• [About this exercise]: Below are some records; output all of them exactly as they read.

• [Input]:
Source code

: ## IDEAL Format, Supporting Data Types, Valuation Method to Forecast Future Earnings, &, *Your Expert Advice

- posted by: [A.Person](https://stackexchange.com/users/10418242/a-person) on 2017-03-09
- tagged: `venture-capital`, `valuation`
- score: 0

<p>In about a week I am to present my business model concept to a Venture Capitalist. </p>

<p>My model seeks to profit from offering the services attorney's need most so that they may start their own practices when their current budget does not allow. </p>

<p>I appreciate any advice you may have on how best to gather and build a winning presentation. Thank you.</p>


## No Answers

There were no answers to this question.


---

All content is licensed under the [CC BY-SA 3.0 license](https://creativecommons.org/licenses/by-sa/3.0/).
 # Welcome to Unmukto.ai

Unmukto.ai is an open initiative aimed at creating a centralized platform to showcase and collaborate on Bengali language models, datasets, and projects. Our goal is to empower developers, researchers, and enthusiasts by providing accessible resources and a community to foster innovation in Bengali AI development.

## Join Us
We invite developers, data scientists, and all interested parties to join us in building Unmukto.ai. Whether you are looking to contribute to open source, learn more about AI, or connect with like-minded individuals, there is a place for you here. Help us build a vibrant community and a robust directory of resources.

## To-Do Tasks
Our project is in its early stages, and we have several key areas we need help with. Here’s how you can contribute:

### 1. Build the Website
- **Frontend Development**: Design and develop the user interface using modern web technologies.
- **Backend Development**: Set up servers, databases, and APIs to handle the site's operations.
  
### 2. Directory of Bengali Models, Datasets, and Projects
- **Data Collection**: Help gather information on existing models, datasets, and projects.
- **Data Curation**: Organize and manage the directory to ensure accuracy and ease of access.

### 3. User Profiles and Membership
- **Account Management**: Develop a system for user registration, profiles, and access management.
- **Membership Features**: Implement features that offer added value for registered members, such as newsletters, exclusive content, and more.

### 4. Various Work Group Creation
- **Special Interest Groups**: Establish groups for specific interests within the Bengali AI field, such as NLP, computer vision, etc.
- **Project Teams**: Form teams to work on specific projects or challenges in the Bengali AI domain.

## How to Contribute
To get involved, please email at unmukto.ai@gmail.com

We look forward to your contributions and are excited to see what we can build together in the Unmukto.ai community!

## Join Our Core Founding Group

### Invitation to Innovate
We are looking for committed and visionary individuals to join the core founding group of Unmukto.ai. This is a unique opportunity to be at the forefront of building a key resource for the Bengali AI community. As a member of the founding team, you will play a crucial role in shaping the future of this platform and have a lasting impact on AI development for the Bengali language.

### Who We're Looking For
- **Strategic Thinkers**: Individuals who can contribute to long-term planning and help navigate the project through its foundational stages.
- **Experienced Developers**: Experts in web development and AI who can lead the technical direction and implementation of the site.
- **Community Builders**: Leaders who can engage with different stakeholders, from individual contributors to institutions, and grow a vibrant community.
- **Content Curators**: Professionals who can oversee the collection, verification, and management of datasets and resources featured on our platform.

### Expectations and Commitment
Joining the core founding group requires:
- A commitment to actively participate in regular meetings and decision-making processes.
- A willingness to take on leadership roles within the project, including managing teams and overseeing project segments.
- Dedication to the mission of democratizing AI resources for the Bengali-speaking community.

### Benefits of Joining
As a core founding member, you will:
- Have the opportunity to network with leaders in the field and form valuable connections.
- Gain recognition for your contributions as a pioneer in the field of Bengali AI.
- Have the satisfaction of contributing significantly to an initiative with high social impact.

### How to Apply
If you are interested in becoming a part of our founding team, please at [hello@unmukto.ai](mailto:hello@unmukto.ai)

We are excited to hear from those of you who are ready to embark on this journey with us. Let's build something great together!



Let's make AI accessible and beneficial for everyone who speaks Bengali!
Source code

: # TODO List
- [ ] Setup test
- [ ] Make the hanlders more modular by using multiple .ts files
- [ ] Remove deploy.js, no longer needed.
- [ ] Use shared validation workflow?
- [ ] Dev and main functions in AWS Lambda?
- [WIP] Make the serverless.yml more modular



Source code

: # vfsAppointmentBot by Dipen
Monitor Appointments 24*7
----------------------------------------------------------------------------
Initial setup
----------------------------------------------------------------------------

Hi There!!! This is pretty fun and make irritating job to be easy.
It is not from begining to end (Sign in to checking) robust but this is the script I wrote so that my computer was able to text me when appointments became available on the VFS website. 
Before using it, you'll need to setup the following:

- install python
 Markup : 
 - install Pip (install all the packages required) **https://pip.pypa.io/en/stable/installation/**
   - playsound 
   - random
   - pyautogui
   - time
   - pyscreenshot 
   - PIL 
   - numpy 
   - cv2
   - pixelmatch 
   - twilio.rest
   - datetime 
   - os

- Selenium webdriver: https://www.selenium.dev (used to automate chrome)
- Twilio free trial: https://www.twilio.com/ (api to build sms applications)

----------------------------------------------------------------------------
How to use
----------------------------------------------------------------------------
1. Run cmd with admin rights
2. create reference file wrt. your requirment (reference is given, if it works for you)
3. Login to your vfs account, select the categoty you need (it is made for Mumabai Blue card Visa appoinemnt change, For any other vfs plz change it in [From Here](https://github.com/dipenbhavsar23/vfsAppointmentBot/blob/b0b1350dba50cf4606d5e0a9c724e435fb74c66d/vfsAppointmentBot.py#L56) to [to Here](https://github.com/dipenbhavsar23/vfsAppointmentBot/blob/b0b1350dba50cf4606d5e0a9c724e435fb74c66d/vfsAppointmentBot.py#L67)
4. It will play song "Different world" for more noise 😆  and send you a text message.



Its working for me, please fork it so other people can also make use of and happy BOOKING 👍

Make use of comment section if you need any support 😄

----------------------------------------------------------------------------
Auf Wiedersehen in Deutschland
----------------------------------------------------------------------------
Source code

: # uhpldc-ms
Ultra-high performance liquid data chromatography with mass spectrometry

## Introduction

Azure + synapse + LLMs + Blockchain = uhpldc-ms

• [Answer for the task]:
Source code

: ## IDEAL Format, Supporting Data Types, Valuation Method to Forecast Future Earnings, &, *Your Expert Advice

- posted by: [A.Person](https://stackexchange.com/users/10418242/a-person) on 2017-03-09
- tagged: `venture-capital`, `valuation`
- score: 0

<p>In about a week I am to present my business model concept to a Venture Capitalist. </p>

<p>My model seeks to profit from offering the services attorney's need most so that they may start their own practices when their current budget does not allow. </p>

<p>I appreciate any advice you may have on how best to gather and build a winning presentation. Thank you.</p>


## No Answers

There were no answers to this question.


---

All content is licensed under the [CC BY-SA 3.0 license](https://creativecommons.org/licenses/by-sa/3.0/).
 # Welcome to Unmukto.ai

Unmukto.ai is an open initiative aimed at creating a centralized platform to showcase and collaborate on Bengali language models, datasets, and projects. Our goal is to empower developers, researchers, and enthusiasts by providing accessible resources and a community to foster innovation in Bengali AI development.

## Join Us
We invite developers, data scientists, and all interested parties to join us in building Unmukto.ai. Whether you are looking to contribute to open source, learn more about AI, or connect with like-minded individuals, there is a place for you here. Help us build a vibrant community and a robust directory of resources.

## To-Do Tasks
Our project is in its early stages, and we have several key areas we need help with. Here’s how you can contribute:

### 1. Build the Website
- **Frontend Development**: Design and develop the user interface using modern web technologies.
- **Backend Development**: Set up servers, databases, and APIs to handle the site's operations.
  
### 2. Directory of Bengali Models, Datasets, and Projects
- **Data Collection**: Help gather information on existing models, datasets, and projects.
- **Data Curation**: Organize and manage the directory to ensure accuracy and ease of access.

### 3. User Profiles and Membership
- **Account Management**: Develop a system for user registration, profiles, and access management.
- **Membership Features**: Implement features that offer added value for registered members, such as newsletters, exclusive content, and more.

### 4. Various Work Group Creation
- **Special Interest Groups**: Establish groups for specific interests within the Bengali AI field, such as NLP, computer vision, etc.
- **Project Teams**: Form teams to work on specific projects or challenges in the Bengali AI domain.

## How to Contribute
To get involved, please email at unmukto.ai@gmail.com

We look forward to your contributions and are excited to see what we can build together in the Unmukto.ai community!

## Join Our Core Founding Group

### Invitation to Innovate
We are looking for committed and visionary individuals to join the core founding group of Unmukto.ai. This is a unique opportunity to be at the forefront of building a key resource for the Bengali AI community. As a member of the founding team, you will play a crucial role in shaping the future of this platform and have a lasting impact on AI development for the Bengali language.

### Who We're Looking For
- **Strategic Thinkers**: Individuals who can contribute to long-term planning and help navigate the project through its foundational stages.
- **Experienced Developers**: Experts in web development and AI who can lead the technical direction and implementation of the site.
- **Community Builders**: Leaders who can engage with different stakeholders, from individual contributors to institutions, and grow a vibrant community.
- **Content Curators**: Professionals who can oversee the collection, verification, and management of datasets and resources featured on our platform.

### Expectations and Commitment
Joining the core founding group requires:
- A commitment to actively participate in regular meetings and decision-making processes.
- A willingness to take on leadership roles within the project, including managing teams and overseeing project segments.
- Dedication to the mission of democratizing AI resources for the Bengali-speaking community.

### Benefits of Joining
As a core founding member, you will:
- Have the opportunity to network with leaders in the field and form valuable connections.
- Gain recognition for your contributions as a pioneer in the field of Bengali AI.
- Have the satisfaction of contributing significantly to an initiative with high social impact.

### How to Apply
If you are interested in becoming a part of our founding team, please at [hello@unmukto.ai](mailto:hello@unmukto.ai)

We are excited to hear from those of you who are ready to embark on this journey with us. Let's build something great together!



Let's make AI accessible and beneficial for everyone who speaks Bengali!
Source code

: # TODO List
- [ ] Setup test
- [ ] Make the hanlders more modular by using multiple .ts files
- [ ] Remove deploy.js, no longer needed.
- [ ] Use shared validation workflow?
- [ ] Dev and main functions in AWS Lambda?
- [WIP] Make the serverless.yml more modular



Source code

: # vfsAppointmentBot by Dipen
Monitor Appointments 24*7
----------------------------------------------------------------------------
Initial setup
----------------------------------------------------------------------------

Hi There!!! This is pretty fun and make irritating job to be easy.
It is not from begining to end (Sign in to checking) robust but this is the script I wrote so that my computer was able to text me when appointments became available on the VFS website. 
Before using it, you'll need to setup the following:

- install python
 Markup : 
 - install Pip (install all the packages required) **https://pip.pypa.io/en/stable/installation/**
   - playsound 
   - random
   - pyautogui
   - time
   - pyscreenshot 
   - PIL 
   - numpy 
   - cv2
   - pixelmatch 
   - twilio.rest
   - datetime 
   - os

- Selenium webdriver: https://www.selenium.dev (used to automate chrome)
- Twilio free trial: https://www.twilio.com/ (api to build sms applications)

----------------------------------------------------------------------------
How to use
----------------------------------------------------------------------------
1. Run cmd with admin rights
2. create reference file wrt. your requirment (reference is given, if it works for you)
3. Login to your vfs account, select the categoty you need (it is made for Mumabai Blue card Visa appoinemnt change, For any other vfs plz change it in [From Here](https://github.com/dipenbhavsar23/vfsAppointmentBot/blob/b0b1350dba50cf4606d5e0a9c724e435fb74c66d/vfsAppointmentBot.py#L56) to [to Here](https://github.com/dipenbhavsar23/vfsAppointmentBot/blob/b0b1350dba50cf4606d5e0a9c724e435fb74c66d/vfsAppointmentBot.py#L67)
4. It will play song "Different world" for more noise 😆  and send you a text message.



Its working for me, please fork it so other people can also make use of and happy BOOKING 👍

Make use of comment section if you need any support 😄

----------------------------------------------------------------------------
Auf Wiedersehen in Deutschland
----------------------------------------------------------------------------
Source code

: # uhpldc-ms
Ultra-high performance liquid data chromatography with mass spectrometry

## Introduction

Azure + synapse + LLMs + Blockchain = uhpldc-ms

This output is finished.